The government’s original version of the reform envisaged an irregular shift of the retirement age limit according to life expectancy by at most two months per year, without any cap.
The retirement age is already increasing in the country, usually by two months a year for men and four months for women. It was due to reach the current age of 65 in the 2030s.
The two opposition movements did not push for the removal of the calculation of new pensions to be reduced between 2026 and 2035 when a smaller portion of earnings would be calculated in each year. The measure, as well as the rise in retirement age, is intended to contribute to the sustainability of the pension system and reduction of the deficit, according to the government.
The lower house adjusted the pension bonus for dependent children based on the proposal of a group of coalition MPs around Vit Kankovsky (KDU-CSL). According to the reform, it would be paid only for the third child and further children, and in the case of the first two offspring, it would be replaced by the inclusion of fictitious earnings in the pension calculation. The bonus for children will amount to at least CZK 500 per child.
The Chamber also approved a series of other coalition-proposed changes in the amendment. They concern the new institution of partnership to be reflected in the law on pension insurance, the introduction of health and pension insurance for the president’s spouse or partner, the coverage of the costs of sending pensions abroad, and the digital signature of applications, as well as the transfer of the pension agenda of the Prison Service and customs officers to the Ministry of the Interior.
At press conferences after the vote, Prime Minister Petr Fiala (ODS) described the pension reform as the most important government legislation, while ANO again threatened to repeal it.
According to Fiala, without the reforms, the deficit in the pension system would reach up to 5% by the middle of the century, about CZK 350 billion in today’s money. The measures reduce the forecast deficit to about 1% of GDP.
Government politicians stressed that current pensioners would not be affected by the reform and their pensions would not be cut. The coalition had promised pension reform to voters in its policy statement, they added.
MP Jan Jakob, head of the TOP 09 parliamentary group, said the opposition had not come up with its own proposals, and Marek Vyborny, chair of the Christian Democrats, described the opposition’s approach as destructive.
The Pirates, who recently left the government, did not support the government’s reform, and their four MPs left the chamber during the vote. They criticised the limitations on early pensions for demanding professions compared to the original proposal.

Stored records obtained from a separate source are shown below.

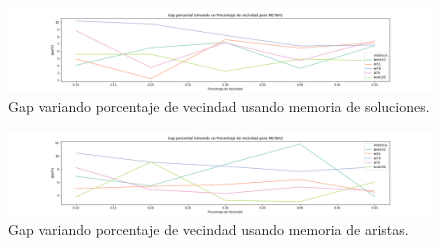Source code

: \documentclass[10pt,a4paper]{article}
\begin{document}
\begin{figure}[h!]
    \centering
    \includegraphics[scale=0.3]{Graphs-metaH/vecindad-gap-METAH1.png}
    \caption{Gap variando porcentaje de vecindad usando memoria de soluciones.}
    \label{fig:exp_porc_gap_metah1}
\end{figure}

\begin{figure}[h!]
    \centering
    \includegraphics[scale=0.3]{Graphs-metaH/vecindad-gap-METAH2.png}
    \caption{Gap variando porcentaje de vecindad usando memoria de aristas.}
    \label{fig:exp_porc_gap_metah2}
\end{figure}
\end{document}
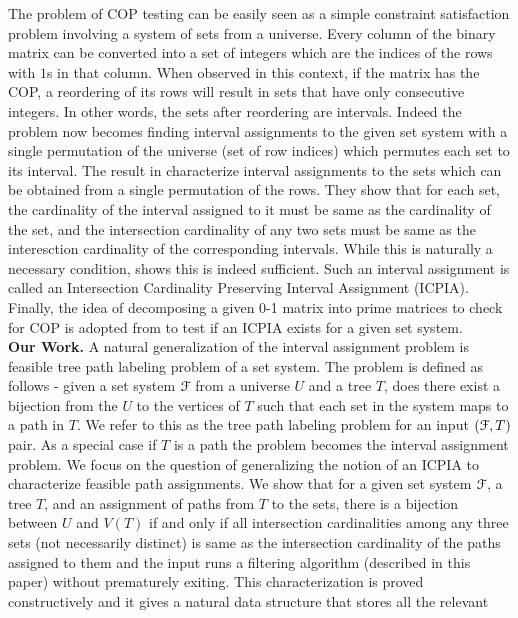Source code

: \documentclass[a4paper,UKenglish,numberwithinsect]{lipics} %
\def\cF{{\cal F}}
\begin{document}
\noindent
The problem of COP testing can be easily seen as a simple constraint
satisfaction problem involving a system of sets from a universe. Every
column of the binary matrix can be converted into a set of integers
which are the indices of the rows with $1$s in that column. When
observed in this context, if the matrix has the COP, a reordering of
its rows will result in sets that have only consecutive integers. In
other words, the sets after reordering are intervals. Indeed the
problem now becomes finding interval assignments to the given set
system \cite{nsnrs09} with a single permutation of the universe (set
of row indices) which permutes each set to its interval. The result in
\cite{nsnrs09} characterize interval assignments to the sets which can
be obtained from a single permutation of the rows.  They show that for
each set, the cardinality of the interval assigned to it must be same
as the cardinality of the set, and the intersection cardinality of any
two sets must be same as the interesction cardinality of the
corresponding intervals.  While this is naturally a necessary
condition, \cite{nsnrs09} shows this is indeed sufficient.  Such an
interval assignment is called an Intersection Cardinality Preserving
Interval Assignment (ICPIA).  Finally, the idea of decomposing a given
0-1 matrix into prime matrices to check for COP is adopted from
\cite{wlh02} to test if an ICPIA exists for a given set system.\\
{\bf Our Work.}  A natural generalization of the interval assignment
problem is feasible tree path labeling problem of a set system. The
problem is defined as follows - given a set system $\cF$ from a
universe $U$ and a tree $T$, does there exist a bijection from the $U$
to the vertices of $T$ such that each set in the system maps to a path
in $T$.  We refer to this as the tree path labeling problem for an
input $(\cF,T)$ pair. As a special case if $T$ is a path the problem
becomes the interval assignment problem.  We focus on the question of
generalizing the notion of an ICPIA \cite{nsnrs09} to characterize
feasible path assignments.  We show that for a given set system $\cF$,
a tree $T$, and an assignment of paths from $T$ to the sets, there is
a bijection between $U$ and $V(T)$ if and only if all intersection
cardinalities among any three sets (not necessarily distinct) is same
as the intersection cardinality of the paths assigned to them and the
input runs a filtering algorithm (described in this paper) without
prematurely exiting.  This characterization is proved constructively
and it gives a natural data structure that stores all the relevant
\end{document}
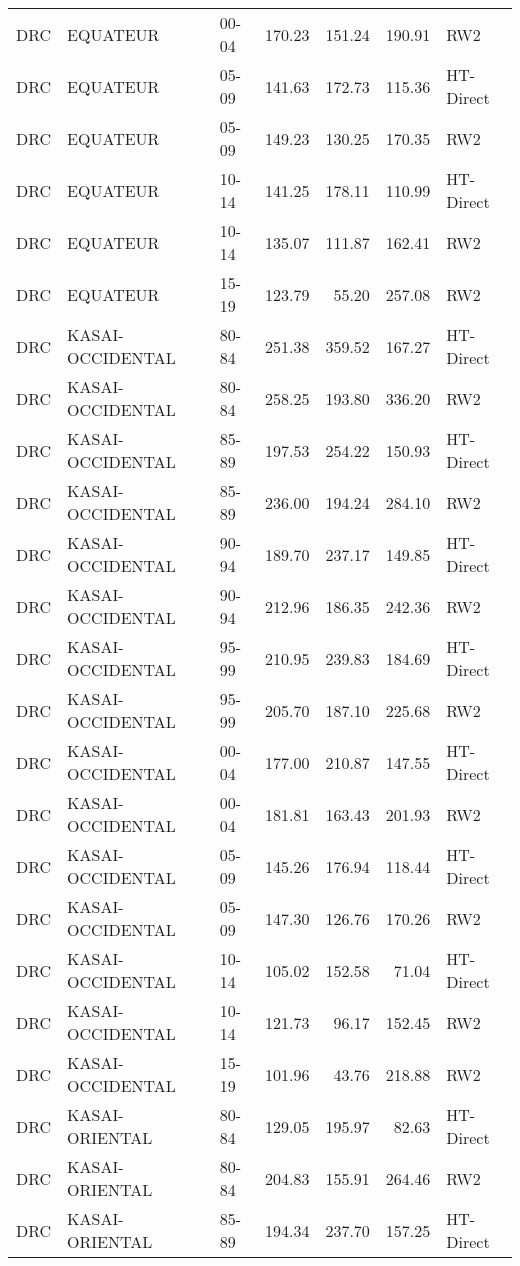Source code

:\begin{longtable}{lllrrrl}
  DRC & EQUATEUR & 00-04 & 170.23 & 151.24 & 190.91 & RW2 \\ 
  DRC & EQUATEUR & 05-09 & 141.63 & 172.73 & 115.36 & HT-Direct \\ 
  DRC & EQUATEUR & 05-09 & 149.23 & 130.25 & 170.35 & RW2 \\ 
  DRC & EQUATEUR & 10-14 & 141.25 & 178.11 & 110.99 & HT-Direct \\ 
  DRC & EQUATEUR & 10-14 & 135.07 & 111.87 & 162.41 & RW2 \\ 
  DRC & EQUATEUR & 15-19 & 123.79 & 55.20 & 257.08 & RW2 \\ 
  DRC & KASAI-OCCIDENTAL & 80-84 & 251.38 & 359.52 & 167.27 & HT-Direct \\ 
  DRC & KASAI-OCCIDENTAL & 80-84 & 258.25 & 193.80 & 336.20 & RW2 \\ 
  DRC & KASAI-OCCIDENTAL & 85-89 & 197.53 & 254.22 & 150.93 & HT-Direct \\ 
  DRC & KASAI-OCCIDENTAL & 85-89 & 236.00 & 194.24 & 284.10 & RW2 \\ 
  DRC & KASAI-OCCIDENTAL & 90-94 & 189.70 & 237.17 & 149.85 & HT-Direct \\ 
  DRC & KASAI-OCCIDENTAL & 90-94 & 212.96 & 186.35 & 242.36 & RW2 \\ 
  DRC & KASAI-OCCIDENTAL & 95-99 & 210.95 & 239.83 & 184.69 & HT-Direct \\ 
  DRC & KASAI-OCCIDENTAL & 95-99 & 205.70 & 187.10 & 225.68 & RW2 \\ 
  DRC & KASAI-OCCIDENTAL & 00-04 & 177.00 & 210.87 & 147.55 & HT-Direct \\ 
  DRC & KASAI-OCCIDENTAL & 00-04 & 181.81 & 163.43 & 201.93 & RW2 \\ 
  DRC & KASAI-OCCIDENTAL & 05-09 & 145.26 & 176.94 & 118.44 & HT-Direct \\ 
  DRC & KASAI-OCCIDENTAL & 05-09 & 147.30 & 126.76 & 170.26 & RW2 \\ 
  DRC & KASAI-OCCIDENTAL & 10-14 & 105.02 & 152.58 & 71.04 & HT-Direct \\ 
  DRC & KASAI-OCCIDENTAL & 10-14 & 121.73 & 96.17 & 152.45 & RW2 \\ 
  DRC & KASAI-OCCIDENTAL & 15-19 & 101.96 & 43.76 & 218.88 & RW2 \\ 
  DRC & KASAI-ORIENTAL & 80-84 & 129.05 & 195.97 & 82.63 & HT-Direct \\ 
  DRC & KASAI-ORIENTAL & 80-84 & 204.83 & 155.91 & 264.46 & RW2 \\ 
  DRC & KASAI-ORIENTAL & 85-89 & 194.34 & 237.70 & 157.25 & HT-Direct \\ 

\end{longtable}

ANO deputy group head Alena Schillerova said that if ANO came to power in government after the elections, it would revise the reform and abolish most of the measures. She said that ANO would leave in force some technical parts of the amendment of a non-conflicting nature, but would abolish the increase in the retirement age and the rules for early pensions for demanding professions.

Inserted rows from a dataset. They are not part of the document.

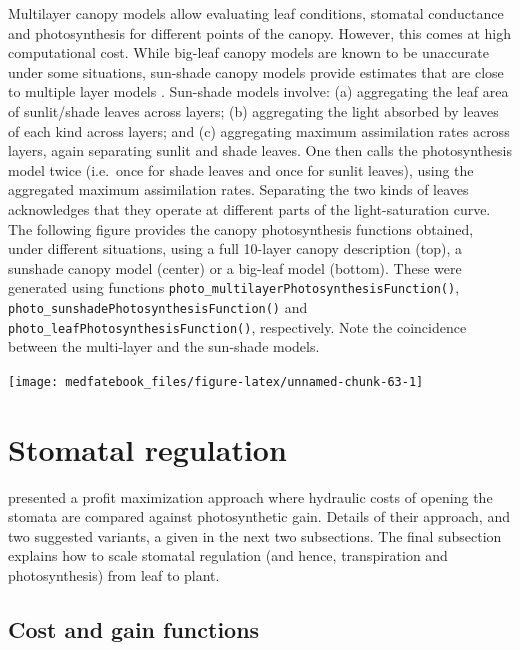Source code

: \documentclass[]{book}
\begin{document}
Multilayer canopy models allow evaluating leaf conditions, stomatal conductance and photosynthesis for different points of the canopy. However, this comes at high computational cost. While big-leaf canopy models are known to be unaccurate under some situations, sun-shade canopy models \citep{DePury1997} provide estimates that are close to multiple layer models \citep{Hikosaka2016}. Sun-shade models involve: (a) aggregating the leaf area of sunlit/shade leaves across layers; (b) aggregating the light absorbed by leaves of each kind across layers; and (c) aggregating maximum assimilation rates across layers, again separating sunlit and shade leaves. One then calls the photosynthesis model twice (i.e.~once for shade leaves and once for sunlit leaves), using the aggregated maximum assimilation rates. Separating the two kinds of leaves acknowledges that they operate at different parts of the light-saturation curve. The following figure provides the canopy photosynthesis functions obtained, under different situations, using a full 10-layer canopy description (top), a sunshade canopy model (center) or a big-leaf model (bottom). These were generated using functions \texttt{photo\_multilayerPhotosynthesisFunction()}, \texttt{photo\_sunshadePhotosynthesisFunction()} and \texttt{photo\_leafPhotosynthesisFunction()}, respectively. Note the coincidence between the multi-layer and the sun-shade models.

\begin{center}\texttt{[image: medfatebook\_files/figure-latex/unnamed-chunk-63-1]} \end{center}

\hypertarget{stomatal-regulation}{%
\section{Stomatal regulation}\label{stomatal-regulation}}

\citet{Sperry2016} presented a profit maximization approach where hydraulic costs of opening the stomata are compared against photosynthetic gain. Details of their approach, and two suggested variants, a given in the next two subsections. The final subsection explains how to scale stomatal regulation (and hence, transpiration and photosynthesis) from leaf to plant.

\hypertarget{cost-and-gain-functions}{%
\subsection{Cost and gain functions}\label{cost-and-gain-functions}}
\end{document}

ANO chairman and ex-PM Andrej Babis, whose absence was pointed out by Fiala during today’s final vote, was absent for serious personal reasons, Schillerova noted.

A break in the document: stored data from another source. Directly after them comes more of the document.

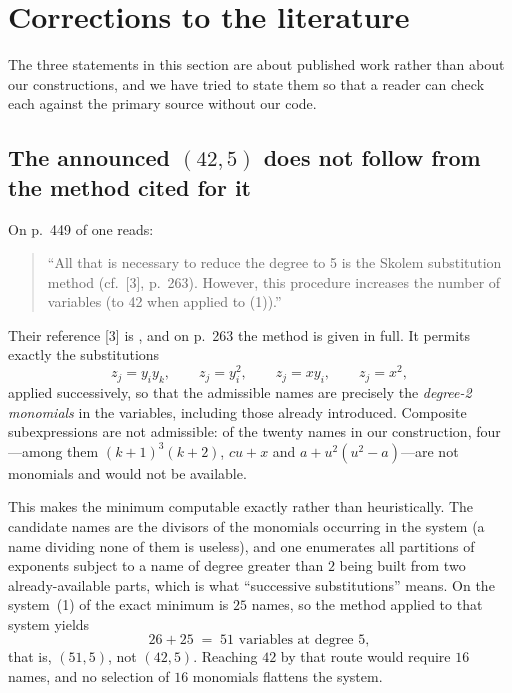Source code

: \section{Corrections to the literature}
\label{sec:correc}

The three statements in this section are about published work rather than about
our constructions, and we have tried to state them so that a reader can check
each against the primary source without our code.

\subsection{The announced \texorpdfstring{$(42,5)$}{(42,5)} does not follow from the method cited for it}

On p.~449 of \cite{jsww1976} one reads:

\begin{quote}
``All that is necessary to reduce the degree to 5 is the Skolem substitution
method (cf.\ [3], p.~263). However, this procedure increases the number of
variables (to 42 when applied to (1)).''
\end{quote}

Their reference [3] is \cite{davis1973}, and on p.~263 the method is given in
full. It permits exactly the substitutions
\[
  z_j=y_iy_k,\qquad z_j=y_i^2,\qquad z_j=xy_i,\qquad z_j=x^2 ,
\]
applied successively, so that the admissible names are precisely the
\emph{degree-2 monomials} in the variables, including those already introduced.
Composite subexpressions are not admissible: of the twenty names in our
construction, four---among them $(k+1)^3(k+2)$, $cu+x$ and $a+u^2(u^2-a)$---are
not monomials and would not be available.

This makes the minimum computable exactly rather than heuristically. The
candidate names are the divisors of the monomials occurring in the system (a
name dividing none of them is useless), and one enumerates all partitions of
exponents subject to a name of degree greater than $2$ being built from two
already-available parts, which is what ``successive substitutions'' means. On
the system~(1) of \cite{jsww1976} the exact minimum is $25$ names, so the method
applied to that system yields
\[
  26+25 \;=\; 51 \text{ variables at degree } 5 ,
\]
that is, $(51,5)$, not $(42,5)$. Reaching $42$ by that route would require $16$
names, and no selection of $16$ monomials flattens the system.

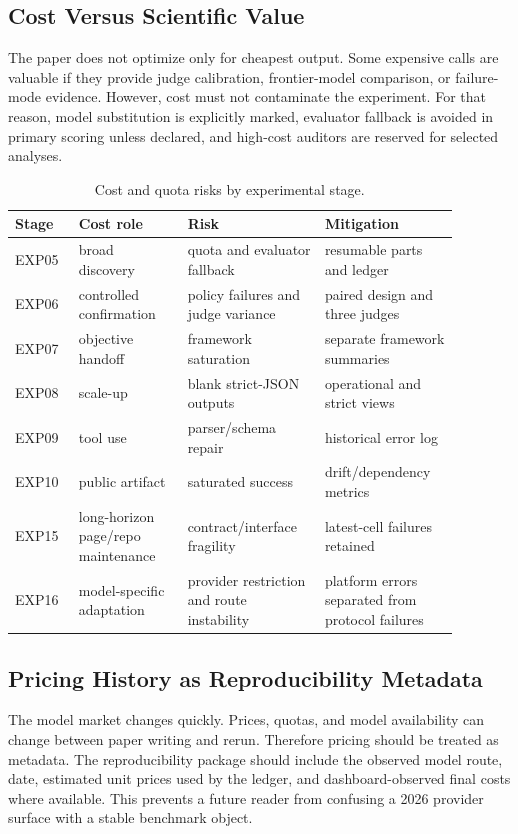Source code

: \documentclass[11pt]{article}
\begin{document}
\subsection{Cost Versus Scientific Value}
The paper does not optimize only for cheapest output. Some expensive calls are valuable if they provide judge calibration, frontier-model comparison, or failure-mode evidence. However, cost must not contaminate the experiment. For that reason, model substitution is explicitly marked, evaluator fallback is avoided in primary scoring unless declared, and high-cost auditors are reserved for selected analyses.

\begin{table}[ht]
\centering
\small
\begin{tabular}{p{0.12\linewidth}p{0.22\linewidth}p{0.27\linewidth}p{0.27\linewidth}}
\toprule
Stage & Cost role & Risk & Mitigation \\
\midrule
EXP05 & broad discovery & quota and evaluator fallback & resumable parts and ledger \\
EXP06 & controlled confirmation & policy failures and judge variance & paired design and three judges \\
EXP07 & objective handoff & framework saturation & separate framework summaries \\
EXP08 & scale-up & blank strict-JSON outputs & operational and strict views \\
EXP09 & tool use & parser/schema repair & historical error log \\
EXP10 & public artifact & saturated success & drift/dependency metrics \\
EXP15 & long-horizon page/repo maintenance & contract/interface fragility & latest-cell failures retained \\
EXP16 & model-specific adaptation & provider restriction and route instability & platform errors separated from protocol failures \\
\bottomrule
\end{tabular}
\caption{Cost and quota risks by experimental stage.}
\end{table}

\subsection{Pricing History as Reproducibility Metadata}
The model market changes quickly. Prices, quotas, and model availability can change between paper writing and rerun. Therefore pricing should be treated as metadata. The reproducibility package should include the observed model route, date, estimated unit prices used by the ledger, and dashboard-observed final costs where available. This prevents a future reader from confusing a 2026 provider surface with a stable benchmark object.
\end{document}
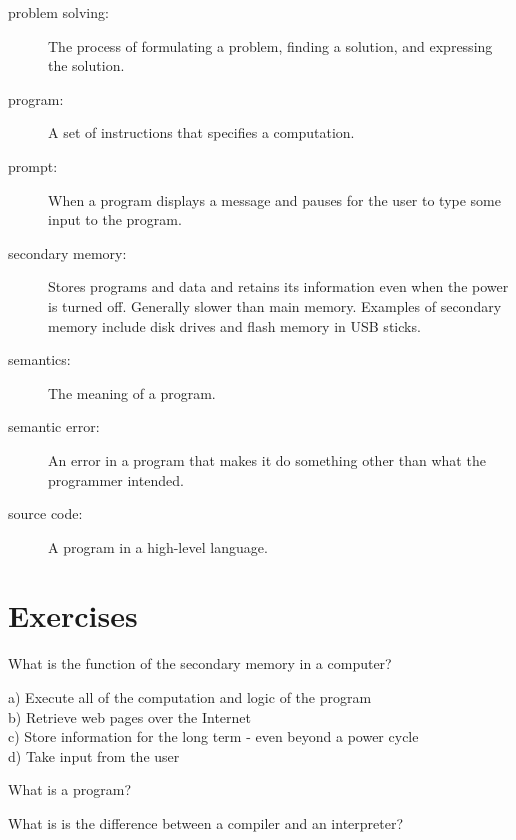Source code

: \documentclass[11pt]{book}
\begin{document}
\begin{description}
\item[problem solving:]  The process of formulating a problem, finding
a solution, and expressing the solution.

\item[program:] A set of instructions that specifies a computation.

\item[prompt:] When a program displays a message and pauses for the 
user to type some input to the program.

\item[secondary memory:] Stores programs and data and retains its 
information even when the power is turned off.  Generally slower 
than main memory.  Examples of secondary memory include disk 
drives and flash memory in USB sticks.

\item[semantics:]  The meaning of a program.

\item[semantic error:]   An error in a program that makes it do something
other than what the programmer intended.

\item[source code:]  A program in a high-level language.

\end{description}

\section{Exercises}


\begin{ex}
What is the function of the secondary memory in a computer?

a) Execute all of the computation and logic of the program\\
b) Retrieve web pages over the Internet\\
c) Store information for the long term - even beyond a power cycle\\
d) Take input from the user 
\end{ex}

\begin{ex}
What is a program?
\end{ex}

\begin{ex}
What is is the difference between a compiler and an interpreter?
\end{ex}
\end{document}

Schillerova said she would propose to the ANO deputy group to challenge the pension reform at the Constitutional Court, which should at least review the approval procedure. She said Chamber Speaker Marketa Pekarova Adamova (TOP 09) had not allowed a vote on her proposal to suspend negotiations on the pension amendment until the middle of next year, arguing that the lower house had already decided on the date to resume the session.
Schillerova concluded that ANO was not planning its pension reform now, but would include measures to make the pension system sustainable in its election programme.